==== Information provided ====
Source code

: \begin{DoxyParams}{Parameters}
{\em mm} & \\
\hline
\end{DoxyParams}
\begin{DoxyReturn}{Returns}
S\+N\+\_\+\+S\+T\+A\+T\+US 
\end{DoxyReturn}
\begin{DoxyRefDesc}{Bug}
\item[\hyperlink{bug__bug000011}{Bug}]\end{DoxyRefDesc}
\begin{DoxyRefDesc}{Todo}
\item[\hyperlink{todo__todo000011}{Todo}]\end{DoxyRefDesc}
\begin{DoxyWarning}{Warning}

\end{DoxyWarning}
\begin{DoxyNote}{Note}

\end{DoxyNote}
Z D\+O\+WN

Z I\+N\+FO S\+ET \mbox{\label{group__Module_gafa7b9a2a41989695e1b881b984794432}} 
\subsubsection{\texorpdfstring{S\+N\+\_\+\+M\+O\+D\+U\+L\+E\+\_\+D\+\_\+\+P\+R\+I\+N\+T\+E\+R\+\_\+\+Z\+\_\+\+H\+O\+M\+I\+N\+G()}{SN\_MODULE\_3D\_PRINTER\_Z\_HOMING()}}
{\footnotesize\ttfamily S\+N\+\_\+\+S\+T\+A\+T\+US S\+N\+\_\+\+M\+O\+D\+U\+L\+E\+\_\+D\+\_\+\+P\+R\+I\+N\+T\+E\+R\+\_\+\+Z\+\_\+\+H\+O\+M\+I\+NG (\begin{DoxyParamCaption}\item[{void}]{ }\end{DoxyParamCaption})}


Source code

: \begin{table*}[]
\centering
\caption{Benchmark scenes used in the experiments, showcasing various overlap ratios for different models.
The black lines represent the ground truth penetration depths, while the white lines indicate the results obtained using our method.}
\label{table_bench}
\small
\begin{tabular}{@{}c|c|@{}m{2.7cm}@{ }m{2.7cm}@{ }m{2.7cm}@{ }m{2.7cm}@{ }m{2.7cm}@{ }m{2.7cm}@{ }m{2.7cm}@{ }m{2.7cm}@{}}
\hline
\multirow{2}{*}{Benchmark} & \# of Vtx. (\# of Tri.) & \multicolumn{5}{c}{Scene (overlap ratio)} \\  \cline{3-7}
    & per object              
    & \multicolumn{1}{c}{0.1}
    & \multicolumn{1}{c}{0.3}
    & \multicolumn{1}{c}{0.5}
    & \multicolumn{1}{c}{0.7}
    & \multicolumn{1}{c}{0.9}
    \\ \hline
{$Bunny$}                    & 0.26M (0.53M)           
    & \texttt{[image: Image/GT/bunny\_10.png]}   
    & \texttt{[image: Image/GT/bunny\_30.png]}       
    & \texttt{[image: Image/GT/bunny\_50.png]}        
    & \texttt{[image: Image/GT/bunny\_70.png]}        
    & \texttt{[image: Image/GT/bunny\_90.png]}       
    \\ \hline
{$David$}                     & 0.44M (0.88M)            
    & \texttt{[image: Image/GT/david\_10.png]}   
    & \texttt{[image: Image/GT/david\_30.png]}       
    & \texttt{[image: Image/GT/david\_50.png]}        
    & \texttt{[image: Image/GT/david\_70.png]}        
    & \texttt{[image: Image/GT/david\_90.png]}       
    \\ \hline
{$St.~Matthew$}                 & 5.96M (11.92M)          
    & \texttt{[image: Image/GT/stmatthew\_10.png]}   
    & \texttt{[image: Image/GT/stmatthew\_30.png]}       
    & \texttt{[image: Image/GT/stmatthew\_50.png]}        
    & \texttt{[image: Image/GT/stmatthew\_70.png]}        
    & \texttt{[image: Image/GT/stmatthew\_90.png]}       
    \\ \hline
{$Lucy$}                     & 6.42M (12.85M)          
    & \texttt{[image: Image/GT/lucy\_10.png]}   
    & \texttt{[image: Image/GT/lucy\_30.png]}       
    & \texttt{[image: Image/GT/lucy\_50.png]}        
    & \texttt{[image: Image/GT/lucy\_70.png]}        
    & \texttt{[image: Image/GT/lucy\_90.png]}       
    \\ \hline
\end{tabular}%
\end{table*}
====
▸ Directions for this task:
Read through the data and copy every line where "begin" shows up.

▸ Exercise result:
: \begin{DoxyParams}{Parameters}
\begin{DoxyReturn}{Returns}
\begin{DoxyRefDesc}{Bug}
\begin{DoxyRefDesc}{Todo}
\begin{DoxyWarning}{Warning}
\begin{DoxyNote}{Note}
{\footnotesize\ttfamily S\+N\+\_\+\+S\+T\+A\+T\+US S\+N\+\_\+\+M\+O\+D\+U\+L\+E\+\_\+D\+\_\+\+P\+R\+I\+N\+T\+E\+R\+\_\+\+Z\+\_\+\+H\+O\+M\+I\+NG (\begin{DoxyParamCaption}\item[{void}]{ }\end{DoxyParamCaption})}
: \begin{table*}[]
\begin{tabular}{@{}c|c|@{}m{2.7cm}@{ }m{2.7cm}@{ }m{2.7cm}@{ }m{2.7cm}@{ }m{2.7cm}@{ }m{2.7cm}@{ }m{2.7cm}@{ }m{2.7cm}@{}}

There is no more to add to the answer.